A novel sequential method for building upper and lower bounds of moments of distributions
Solal Martin, Emilie Chouzenoux, Victor Elvira
TL;DR
Addresses the problem of computing bounds on moments of unnormalized distributions by developing a sequential envelope method based on Gaussian tangent majorants/minorants. The approach constructs piecewise Gaussian envelopes using adaptively chosen tangency points, proving convergence of upper and lower bounds to the true integral under mild density conditions.

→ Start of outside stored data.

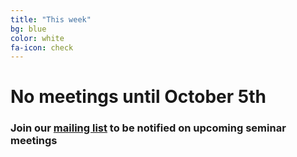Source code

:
 ```yaml
---
title: "This week"
bg: blue
color: white
fa-icon: check
---
```


# No meetings until October 5th

### Join our [mailing list](http://tinyletter.com/research-seminar) to be notified on upcoming seminar meetings
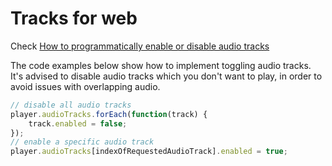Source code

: # Tracks for web

Check [How to programmatically enable or disable audio tracks](https://github.com/THEOplayer/knowlege-base/blob/master/how-to-guides/playback/tracks.md)

The code examples below show how to implement toggling audio tracks. It's advised to disable audio tracks which you don't want to play, in order to avoid issues with overlapping audio.
```js
// disable all audio tracks
player.audioTracks.forEach(function(track) {
    track.enabled = false;
});
// enable a specific audio track
player.audioTracks[indexOfRequestedAudioTrack].enabled = true;
```

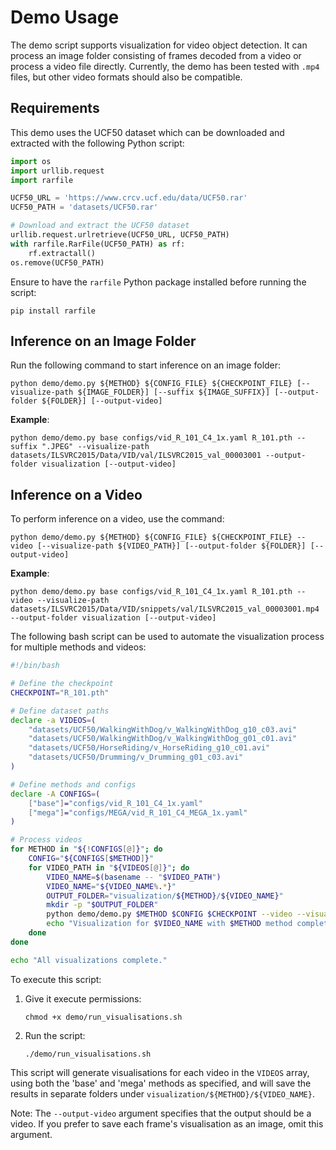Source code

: # Demo Usage

The demo script supports visualization for video object detection. It can process an image folder consisting of frames decoded from a video or process a video file directly. Currently, the demo has been tested with `.mp4` files, but other video formats should also be compatible.

## Requirements

This demo uses the UCF50 dataset which can be downloaded and extracted with the following Python script:

```python
import os
import urllib.request
import rarfile

UCF50_URL = 'https://www.crcv.ucf.edu/data/UCF50.rar'
UCF50_PATH = 'datasets/UCF50.rar'

# Download and extract the UCF50 dataset
urllib.request.urlretrieve(UCF50_URL, UCF50_PATH)
with rarfile.RarFile(UCF50_PATH) as rf:
    rf.extractall()
os.remove(UCF50_PATH)
```

Ensure to have the `rarfile` Python package installed before running the script:

```shell
pip install rarfile
```

## Inference on an Image Folder

Run the following command to start inference on an image folder:

```shell
python demo/demo.py ${METHOD} ${CONFIG_FILE} ${CHECKPOINT_FILE} [--visualize-path ${IMAGE_FOLDER}] [--suffix ${IMAGE_SUFFIX}] [--output-folder ${FOLDER}] [--output-video]
```

**Example**:

```shell
python demo/demo.py base configs/vid_R_101_C4_1x.yaml R_101.pth --suffix ".JPEG" --visualize-path datasets/ILSVRC2015/Data/VID/val/ILSVRC2015_val_00003001 --output-folder visualization [--output-video]
```

## Inference on a Video

To perform inference on a video, use the command:

```shell
python demo/demo.py ${METHOD} ${CONFIG_FILE} ${CHECKPOINT_FILE} --video [--visualize-path ${VIDEO_PATH}] [--output-folder ${FOLDER}] [--output-video]
```

**Example**:

```shell
python demo/demo.py base configs/vid_R_101_C4_1x.yaml R_101.pth --video --visualize-path datasets/ILSVRC2015/Data/VID/snippets/val/ILSVRC2015_val_00003001.mp4 --output-folder visualization [--output-video]
```

The following bash script can be used to automate the visualization process for multiple methods and videos:

```bash
#!/bin/bash

# Define the checkpoint
CHECKPOINT="R_101.pth"

# Define dataset paths
declare -a VIDEOS=(
    "datasets/UCF50/WalkingWithDog/v_WalkingWithDog_g10_c03.avi"
    "datasets/UCF50/WalkingWithDog/v_WalkingWithDog_g01_c01.avi"
    "datasets/UCF50/HorseRiding/v_HorseRiding_g10_c01.avi"
    "datasets/UCF50/Drumming/v_Drumming_g01_c03.avi"
)

# Define methods and configs
declare -A CONFIGS=(
    ["base"]="configs/vid_R_101_C4_1x.yaml"
    ["mega"]="configs/MEGA/vid_R_101_C4_MEGA_1x.yaml"
)

# Process videos
for METHOD in "${!CONFIGS[@]}"; do
    CONFIG="${CONFIGS[$METHOD]}"
    for VIDEO_PATH in "${VIDEOS[@]}"; do
        VIDEO_NAME=$(basename -- "$VIDEO_PATH")
        VIDEO_NAME="${VIDEO_NAME%.*}"
        OUTPUT_FOLDER="visualization/${METHOD}/${VIDEO_NAME}"
        mkdir -p "$OUTPUT_FOLDER"
        python demo/demo.py $METHOD $CONFIG $CHECKPOINT --video --visualize-path "$VIDEO_PATH" --output-folder "$OUTPUT_FOLDER" --output-video
        echo "Visualization for $VIDEO_NAME with $METHOD method complete."
    done
done

echo "All visualizations complete."
```

To execute this script:

1. Give it execute permissions:
   ```shell
   chmod +x demo/run_visualisations.sh
   ```

2. Run the script:
   ```shell
   ./demo/run_visualisations.sh
   ```

This script will generate visualisations for each video in the `VIDEOS` array, using both the 'base' and 'mega' methods as specified, and will save the results in separate folders under `visualization/${METHOD}/${VIDEO_NAME}`.

Note: The `--output-video` argument specifies that the output should be a video. If you prefer to save each frame's visualisation as an image, omit this argument.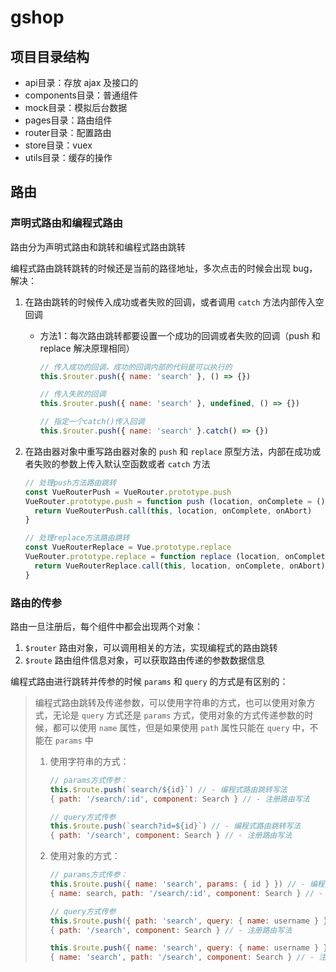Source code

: # gshop

## 项目目录结构

- api目录：存放 ajax 及接口的
- components目录：普通组件
- mock目录：模拟后台数据
- pages目录：路由组件
- router目录：配置路由
- store目录：vuex
- utils目录：缓存的操作



## 路由

### 声明式路由和编程式路由

路由分为声明式路由和跳转和编程式路由跳转

编程式路由跳转跳转的时候还是当前的路径地址，多次点击的时候会出现 bug，解决：

1. 在路由跳转的时候传入成功或者失败的回调，或者调用 `catch` 方法内部传入空回调

   - 方法1：每次路由跳转都要设置一个成功的回调或者失败的回调（push 和 replace 解决原理相同）

     ```js
     // 传入成功的回调，成功的回调内部的代码是可以执行的
     this.$router.push({ name: 'search' }, () => {})
     
     // 传入失败的回调
     this.$router.push({ name: 'search' }, undefined, () => {})
     
     // 指定一个catch()传入回调
     this.$router.push({ name: 'search' }.catch() => {})
     ```

     

2. 在路由器对象中重写路由器对象的 `push` 和 `replace` 原型方法，内部在成功或者失败的参数上传入默认空函数或者 `catch` 方法

   ```js
   // 处理push方法路由跳转
   const VueRouterPush = VueRouter.prototype.push
   VueRouter.prototype.push = function push (location, onComplete = () => {}, onAbort) {
     return VueRouterPush.call(this, location, onComplete, onAbort)
   }
   
   // 处理replace方法路由跳转
   const VueRouterReplace = Vue.prototype.replace
   VueRouter.prototype.replace = function replace (location, onComplete, onAbort = () => {}) {
     return VueRouterReplace.call(this, location, onComplete, onAbort)
   }
   ```

   

### 路由的传参

路由一旦注册后，每个组件中都会出现两个对象：

1. `$router` 路由对象，可以调用相关的方法，实现编程式的路由跳转
2. `$route` 路由组件信息对象，可以获取路由传递的参数数据信息

编程式路由进行跳转并传参的时候 `params` 和 `query` 的方式是有区别的：

> 编程式路由跳转及传递参数，可以使用字符串的方式，也可以使用对象方式，无论是 `query` 方式还是 `params` 方式，使用对象的方式传递参数的时候，都可以使用 `name` 属性，但是如果使用 `path` 属性只能在 `query` 中，不能在 `params` 中
>
> 1. 使用字符串的方式：
>
>    ```js
>    // params方式传参：
>    this.$route.push(`search/${id}`) // - 编程式路由跳转写法
>    { path: '/search/:id', component: Search } // - 注册路由写法
>    
>    // query方式传参
>    this.$route.push(`search?id=${id}`) // - 编程式路由跳转写法
>    { path: '/search', component: Search } // - 注册路由写法
>    ```
>
>    
>
> 2. 使用对象的方式：
>
>    ```js
>    // params方式传参：
>    this.$route.push({ name: 'search', params: { id } }) // - 编程式路由跳转写法
>    { name: search, path: '/search/:id', component: Search } // - 注册路由写法
>    
>    // query方式传参
>    this.$route.push({ path: 'search', query: { name: username } }) // - 编程式路由跳转写法
>    { path: '/search', component: Search } // - 注册路由写法
>    
>    this.$route.push({ name: 'search', query: { name: username } }) // - 编程式路由跳转写法
>    { name: 'search', path: '/search', component: Search } // - 注册路由写法
>    ```
>
>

It specializes to variance estimation in importance sampling and demonstrates competitive numerical performance against state-of-the-art envelope methods, with practical guidelines for implementation. This yields guaranteed, controllable bounds for moment integrals, enabling reliable error control and improved proposal tuning in Bayesian inference.
Abstract
Approximating integrals is a fundamental task in probability theory and statistical inference, and their applied fields of signal processing, and Bayesian learning, as soon as expectations over probability distributions must be computed efficiently and accurately. When these integrals lack closed-form expressions, numerical methods must be used, from the Newton-Cotes formulas and Gaussian quadrature, to Monte Carlo and variational approximation techniques. Despite these numerous tools, few are guaranteed to preserve majoration/minoration inequalities, while this feature is fundamental in certain applications in statistics. In this paper, we focus on the integration problem arising in the estimation of moments of scalar, unnormalized, distributions. We introduce a sequential method for constructing upper and lower bounds on the sought integral. Our approach leverages the majorization-minimization framework to iteratively refine these bounds, in an enveloped principle. The method has proven convergence, and controlled accuracy, under mild conditions. We demonstrate its effectiveness through a detailed numerical example of the estimation of a Monte-Carlo sampler variance in a Bayesian inference problem.